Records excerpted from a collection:
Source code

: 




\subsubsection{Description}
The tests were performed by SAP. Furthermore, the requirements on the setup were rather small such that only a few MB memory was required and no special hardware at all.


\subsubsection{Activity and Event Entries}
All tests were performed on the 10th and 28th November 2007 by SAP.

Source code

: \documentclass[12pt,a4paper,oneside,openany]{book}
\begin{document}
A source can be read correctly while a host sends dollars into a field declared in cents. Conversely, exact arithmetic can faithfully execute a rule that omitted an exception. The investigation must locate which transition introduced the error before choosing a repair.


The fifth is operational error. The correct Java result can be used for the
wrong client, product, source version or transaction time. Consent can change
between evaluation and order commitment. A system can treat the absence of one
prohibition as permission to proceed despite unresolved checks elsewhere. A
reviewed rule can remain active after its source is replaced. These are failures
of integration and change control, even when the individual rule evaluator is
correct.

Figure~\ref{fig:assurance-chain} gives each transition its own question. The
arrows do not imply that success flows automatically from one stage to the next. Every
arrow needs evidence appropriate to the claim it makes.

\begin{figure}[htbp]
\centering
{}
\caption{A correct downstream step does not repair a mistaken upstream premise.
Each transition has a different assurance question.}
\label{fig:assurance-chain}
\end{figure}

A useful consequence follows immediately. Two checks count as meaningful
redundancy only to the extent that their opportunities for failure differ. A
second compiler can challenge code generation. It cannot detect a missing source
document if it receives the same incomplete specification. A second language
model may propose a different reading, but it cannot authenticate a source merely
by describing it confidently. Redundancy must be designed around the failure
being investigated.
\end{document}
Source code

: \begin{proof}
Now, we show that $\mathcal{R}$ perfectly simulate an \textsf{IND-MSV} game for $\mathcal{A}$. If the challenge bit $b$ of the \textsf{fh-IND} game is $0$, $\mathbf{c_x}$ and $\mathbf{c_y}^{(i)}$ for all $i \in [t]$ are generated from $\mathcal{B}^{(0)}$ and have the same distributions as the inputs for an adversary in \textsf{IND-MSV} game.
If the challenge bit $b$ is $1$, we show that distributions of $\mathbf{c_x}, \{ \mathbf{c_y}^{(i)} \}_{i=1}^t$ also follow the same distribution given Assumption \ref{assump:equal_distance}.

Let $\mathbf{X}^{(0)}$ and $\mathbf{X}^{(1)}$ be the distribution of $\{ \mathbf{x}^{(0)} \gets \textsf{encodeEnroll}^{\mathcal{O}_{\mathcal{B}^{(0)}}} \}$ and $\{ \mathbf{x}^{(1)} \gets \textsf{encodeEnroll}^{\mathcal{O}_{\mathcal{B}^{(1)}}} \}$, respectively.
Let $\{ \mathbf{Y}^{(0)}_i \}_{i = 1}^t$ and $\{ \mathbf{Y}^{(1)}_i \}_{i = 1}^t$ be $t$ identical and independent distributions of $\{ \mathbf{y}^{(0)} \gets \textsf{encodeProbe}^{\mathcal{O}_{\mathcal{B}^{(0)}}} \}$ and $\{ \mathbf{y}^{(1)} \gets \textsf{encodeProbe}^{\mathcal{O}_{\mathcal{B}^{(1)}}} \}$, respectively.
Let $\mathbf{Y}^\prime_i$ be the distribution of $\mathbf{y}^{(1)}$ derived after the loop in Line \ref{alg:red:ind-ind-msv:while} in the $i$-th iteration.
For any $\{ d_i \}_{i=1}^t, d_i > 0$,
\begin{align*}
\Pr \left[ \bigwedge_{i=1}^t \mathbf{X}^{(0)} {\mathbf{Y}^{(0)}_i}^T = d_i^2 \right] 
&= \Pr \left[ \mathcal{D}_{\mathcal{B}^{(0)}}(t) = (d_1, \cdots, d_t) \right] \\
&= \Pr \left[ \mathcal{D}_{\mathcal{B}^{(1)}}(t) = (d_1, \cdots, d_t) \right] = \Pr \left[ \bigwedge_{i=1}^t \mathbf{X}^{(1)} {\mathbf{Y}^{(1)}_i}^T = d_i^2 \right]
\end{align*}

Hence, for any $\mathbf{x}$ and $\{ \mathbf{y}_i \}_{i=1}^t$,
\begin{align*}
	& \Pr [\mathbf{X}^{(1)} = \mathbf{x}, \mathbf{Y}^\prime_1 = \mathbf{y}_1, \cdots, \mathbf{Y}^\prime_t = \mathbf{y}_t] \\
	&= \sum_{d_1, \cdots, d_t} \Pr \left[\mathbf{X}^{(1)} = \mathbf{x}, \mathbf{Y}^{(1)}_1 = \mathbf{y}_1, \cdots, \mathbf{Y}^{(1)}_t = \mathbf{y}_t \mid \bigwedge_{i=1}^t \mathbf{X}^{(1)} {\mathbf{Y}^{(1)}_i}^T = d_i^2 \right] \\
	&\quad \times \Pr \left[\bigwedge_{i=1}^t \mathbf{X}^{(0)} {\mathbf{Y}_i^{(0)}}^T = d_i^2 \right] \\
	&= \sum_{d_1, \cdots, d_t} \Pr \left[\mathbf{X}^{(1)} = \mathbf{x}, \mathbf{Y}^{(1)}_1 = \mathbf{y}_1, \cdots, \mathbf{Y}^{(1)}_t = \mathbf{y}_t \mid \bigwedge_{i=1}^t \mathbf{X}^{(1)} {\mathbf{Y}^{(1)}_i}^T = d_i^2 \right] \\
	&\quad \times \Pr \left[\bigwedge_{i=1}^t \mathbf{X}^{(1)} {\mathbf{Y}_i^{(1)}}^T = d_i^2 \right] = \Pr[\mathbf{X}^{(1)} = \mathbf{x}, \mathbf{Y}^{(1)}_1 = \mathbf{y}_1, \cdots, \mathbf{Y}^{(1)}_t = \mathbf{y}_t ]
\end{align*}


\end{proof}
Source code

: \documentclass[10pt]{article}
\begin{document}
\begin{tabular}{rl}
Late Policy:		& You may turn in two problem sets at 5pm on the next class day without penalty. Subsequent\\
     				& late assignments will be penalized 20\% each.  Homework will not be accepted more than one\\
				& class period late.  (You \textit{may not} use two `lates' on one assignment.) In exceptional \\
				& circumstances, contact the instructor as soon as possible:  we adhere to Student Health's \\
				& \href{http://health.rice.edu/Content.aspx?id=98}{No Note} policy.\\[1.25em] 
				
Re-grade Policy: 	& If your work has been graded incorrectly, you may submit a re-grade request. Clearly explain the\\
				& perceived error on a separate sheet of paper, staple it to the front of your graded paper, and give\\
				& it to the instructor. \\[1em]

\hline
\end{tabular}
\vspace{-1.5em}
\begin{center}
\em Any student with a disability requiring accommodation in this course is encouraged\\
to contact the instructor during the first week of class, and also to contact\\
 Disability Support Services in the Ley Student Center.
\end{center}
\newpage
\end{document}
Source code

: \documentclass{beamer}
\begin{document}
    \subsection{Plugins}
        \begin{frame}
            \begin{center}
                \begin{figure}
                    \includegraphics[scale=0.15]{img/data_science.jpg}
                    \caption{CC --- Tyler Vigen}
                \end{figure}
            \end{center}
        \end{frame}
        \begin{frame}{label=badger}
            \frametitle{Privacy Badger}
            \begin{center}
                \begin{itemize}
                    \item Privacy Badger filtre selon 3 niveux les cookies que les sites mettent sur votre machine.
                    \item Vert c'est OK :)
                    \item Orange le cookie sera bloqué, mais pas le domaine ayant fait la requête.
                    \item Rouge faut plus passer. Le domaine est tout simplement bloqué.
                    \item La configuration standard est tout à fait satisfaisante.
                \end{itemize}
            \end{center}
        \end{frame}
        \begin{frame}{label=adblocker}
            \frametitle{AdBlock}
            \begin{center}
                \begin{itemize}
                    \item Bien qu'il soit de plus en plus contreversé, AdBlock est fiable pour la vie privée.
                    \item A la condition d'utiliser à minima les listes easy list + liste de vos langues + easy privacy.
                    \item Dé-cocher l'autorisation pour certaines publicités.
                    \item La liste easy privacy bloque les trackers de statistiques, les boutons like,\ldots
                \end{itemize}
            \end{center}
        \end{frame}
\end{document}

### WHAT YOU SHOULD DO
Copy out the lines of the data where the string "transition" occurs.

### RESULT OF THIS TASK
A source can be read correctly while a host sends dollars into a field declared in cents. Conversely, exact arithmetic can faithfully execute a rule that omitted an exception. The investigation must locate which transition introduced the error before choosing a repair.
Figure~\ref{fig:assurance-chain} gives each transition its own question. The
Each transition has a different assurance question.}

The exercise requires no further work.